Keep your eyes open: Your dream job might not always be dreamy
Magazine editor Ann Friedman, who says she’s been in the biz since 2005, writes in an essay at CJR.org, “Journalists my age and younger have never operated under the illusion that a staff job at The New Yorker or a New York Times column was in our future. But nearly a decade into the digital-media revolution, another shift has occurred. It’s not just that journalists understand former “prestige” jobs will be nearly impossible to get. Now we don’t even want them.”
Friedman writes about the recent trend of high-profile journalists leaving “prestige” publications to work for startups or even create their own.
“One of the arguments against older media and in favor of sites like Gawker and Salon used to be that you could find a far bigger audience online,” she writes after pointing out that Ken Layne had left a full-time reporting job at Gawker to start the environmental blog Greenfriar.

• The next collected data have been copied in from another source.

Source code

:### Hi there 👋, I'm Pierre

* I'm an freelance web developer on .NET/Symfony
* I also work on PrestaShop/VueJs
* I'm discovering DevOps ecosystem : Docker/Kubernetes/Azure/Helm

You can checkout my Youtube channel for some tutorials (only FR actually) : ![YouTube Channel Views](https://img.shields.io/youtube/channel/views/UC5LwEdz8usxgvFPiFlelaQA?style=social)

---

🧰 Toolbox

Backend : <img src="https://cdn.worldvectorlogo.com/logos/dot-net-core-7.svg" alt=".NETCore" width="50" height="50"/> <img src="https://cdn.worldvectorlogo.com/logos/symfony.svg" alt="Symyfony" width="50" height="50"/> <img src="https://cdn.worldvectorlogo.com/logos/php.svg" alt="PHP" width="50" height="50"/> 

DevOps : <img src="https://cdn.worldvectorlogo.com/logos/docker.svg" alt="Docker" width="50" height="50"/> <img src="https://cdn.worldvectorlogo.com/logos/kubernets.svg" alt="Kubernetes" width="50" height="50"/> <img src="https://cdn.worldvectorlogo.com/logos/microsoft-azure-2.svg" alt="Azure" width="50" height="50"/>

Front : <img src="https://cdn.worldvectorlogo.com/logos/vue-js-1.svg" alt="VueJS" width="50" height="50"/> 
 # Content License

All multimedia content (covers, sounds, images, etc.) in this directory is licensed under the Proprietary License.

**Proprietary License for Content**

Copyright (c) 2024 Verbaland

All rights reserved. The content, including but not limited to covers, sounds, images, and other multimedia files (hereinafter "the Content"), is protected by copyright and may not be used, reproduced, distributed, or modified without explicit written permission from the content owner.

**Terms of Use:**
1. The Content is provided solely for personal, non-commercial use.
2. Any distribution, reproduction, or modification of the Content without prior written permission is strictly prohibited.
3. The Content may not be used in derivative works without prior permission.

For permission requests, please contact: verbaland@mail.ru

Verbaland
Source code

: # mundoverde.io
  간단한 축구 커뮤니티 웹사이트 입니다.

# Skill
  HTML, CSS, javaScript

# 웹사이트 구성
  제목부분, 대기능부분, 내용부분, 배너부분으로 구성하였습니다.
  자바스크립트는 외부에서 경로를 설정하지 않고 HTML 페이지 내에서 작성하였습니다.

But: “In an age of noxious comment sections, a large audience isn’t the draw it once was. Layne wanted to hand-pick the readership for his work—and set the editorial direction himself.”
The bottom line: The ground is moving. What it means to have a career in media is changing. What used to be a “dream job”—Friedman’s reference to that staff job at The New Yorker or a New York Times column—has become less attractive than some others. The headline of Friedman’s piece is “The new dream job: And the end of old-media prestige.”
That’s why I’m always bugging people to read up on the latest goings on in the biz if they’re trying to launch or sustain a career in media. It’s hard to get ahead in a business if your idea of that business has become obsolete.